There is a family tale that they tell about my great grandfather, the Bishop Samuel Henry Gapp. He was a minister and a missionary in the Moravian Church, and did lots of church planting in the Caribbean. The story goes that he was much loved there, and the locals would always say about him, “that Bishop Gapp, he may be a white man, but he sure does have a black heart.” (let that one sink in)
His daughter, my grandmother, Florence Gapp, was raised in Bethlehem PA around the Moravian Church, and married a civil engineer who put a ring on her finger, and swept her off to Cuba where he was to build the railroad for the first 10 years of their marriage. They had their three children their, my father being the middle one. In Cuba, they had a gardener that became a beloved friend to my grandparents. His name was Prince Purple. They wanted to honor him by giving my dad his name, as a middle name. When they took my dad home to be baptized, the beloved, black-hearted Bishop Gapp absolutely forbade them to name one of his grandchildren after a black man. The kindhearted missionary who loved his Caribbean church members bumped right into his own racist limit. My father tells the story of how he has no middle name, proudly naming the way his parents loved Prince Purple.

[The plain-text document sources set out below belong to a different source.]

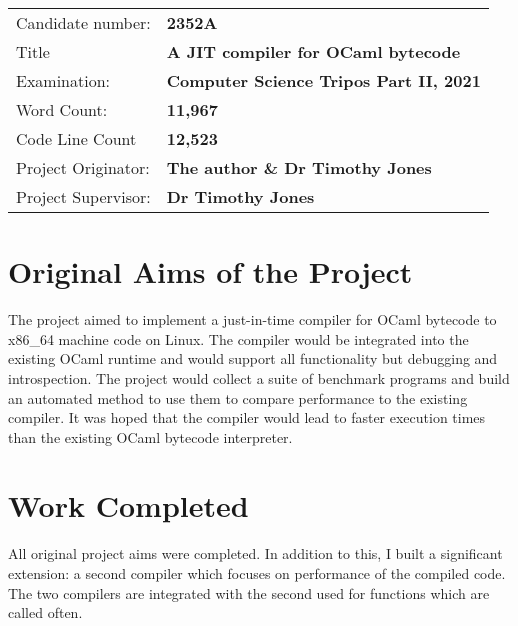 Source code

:  {\large

  \begin{tabular}{ll}
      Candidate number:   & \textbf{2352A}                                 \\
      Title               & \textbf{A JIT compiler for OCaml bytecode}     \\
      Examination:        & \textbf{Computer Science Tripos Part II, 2021} \\
      Word Count:         & \textbf{11,967\footnotemark}                   \\
      Code Line Count     & \textbf{12,523\footnotemark}                   \\
      Project Originator: & \textbf{The author \& Dr Timothy Jones}        \\
      Project Supervisor: & \textbf{Dr Timothy Jones}                      \\
  \end{tabular}
 }

\section*{Original Aims of the Project}

The project aimed to implement a just-in-time compiler for OCaml bytecode to x86\_64 machine code
on
Linux. The compiler would be integrated into the existing OCaml runtime and would support all
functionality but debugging and introspection. The project would collect a suite of benchmark
programs
and build an automated method to use them to compare performance to the existing compiler. It was
hoped
that the compiler would lead to faster execution times than the existing OCaml bytecode
interpreter.

\section*{Work Completed}

All original project aims were completed. In addition to this, I built a significant
extension: a second compiler which focuses on performance of the compiled code. The
two compilers are integrated with the second used for functions which are called often.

My parents raised me intentionally, having learned the words of MLK, Jr. and the lessons of the Civil Rights Movement. My childhood best friend (Barbara) was black. Her father and my dad worked together and they were good friends too, bonding while in test pilot school together. We were inseparable through high school, and our parents were proud when we called each other sisters. I think my parents thought they had succeed in their MLK dream — raising me loving The Cosby Show, RunDMC, and all the Spike Lee movies.
That is, of course, until the first time I brought home a black boyfriend, well into my college years. Then it was their turn to bump up against their own racism — vehemently arguing with me a “separate but equal” stance that they had evidently discussed with Barbara’s dad. I was not deterred by their arguments. Somewhere in my DNA, I must be carrying the soul of Bishop Gapp, because in my 20’s and 30’s I did lots of voluntary mission work in the Caribbean and Latin America — Guatemala, Jamaica, Puerto Rico. And although I dated men from all nationalities and almost every continent, I finally landed on a life partner from Panama – a beautiful Black Latino man.
When I told my parents I was pregnant, they bumped into their racism once again… but this time, their love for their grandchild overcame their stubborn thinking and their hearts were stretched past the point of no return. Raising a biracial child for the past twelve years has both challenged me to look into the biases of my own heart, and stretched my love further than I could ever imagine.
I share this lineage I have, reflecting on how each generation in my family chose to be an “ally” and how each generation bumped up against their own prejudices, even as they paved the way for racial reconciliation in their own era, for one reason.
Because many of my white friends are trying on this word “ally” for the very first time, and I want to encourage them however I can. It is 2020 and the world is in a reckoning, and people are committing to being an ally for the first time ever. So, I want to share how I have experienced being an ally, coming from a long lineage. Here is some advice, though I still don’t consider myself an expert:
- You will be forced to confront your own biases, prejudices, and limits. Don’t stop when this happens. Lean in, learn from your mistakes, strengthen your resolve, and keep going. Don’t let your mistakes deter you from trying harder. This may be the most important part.
- Relationships are the key. My great grandfather loved his church members, my grandparents loved their gardener, my parents loved Barbara’s parents, and I loved my life partner. We learned from these people, and we let these people lead us in reconciling relationship.
- And maybe, most important of all, know that the work of being an ally is all about cathedral building. Each one of us is laying the brickwork for our time, but we will never truly see the cathedral done. I do this work not just for my son — but for the world of my grandson’s grandson.
I am so grateful for the generations who taught me through their own stories what it means to be an ally. Even with each of us doing our very best, it has still taken 4+ generations to eradicate the biases in our own hearts. (And I still wait for the day when my son comes home and forces me to stretch my own thinking once again.) I am still not an expert, but if I can help someone along the way, I am always willing to engage in conversation with anyone who wants to try on the term “white ally.”
And I hope, that when I get to the end of my life, they can say of me, “She may have been a white girl, but she sure did have a black heart.”
If that is the case, then I have carried the legacy well.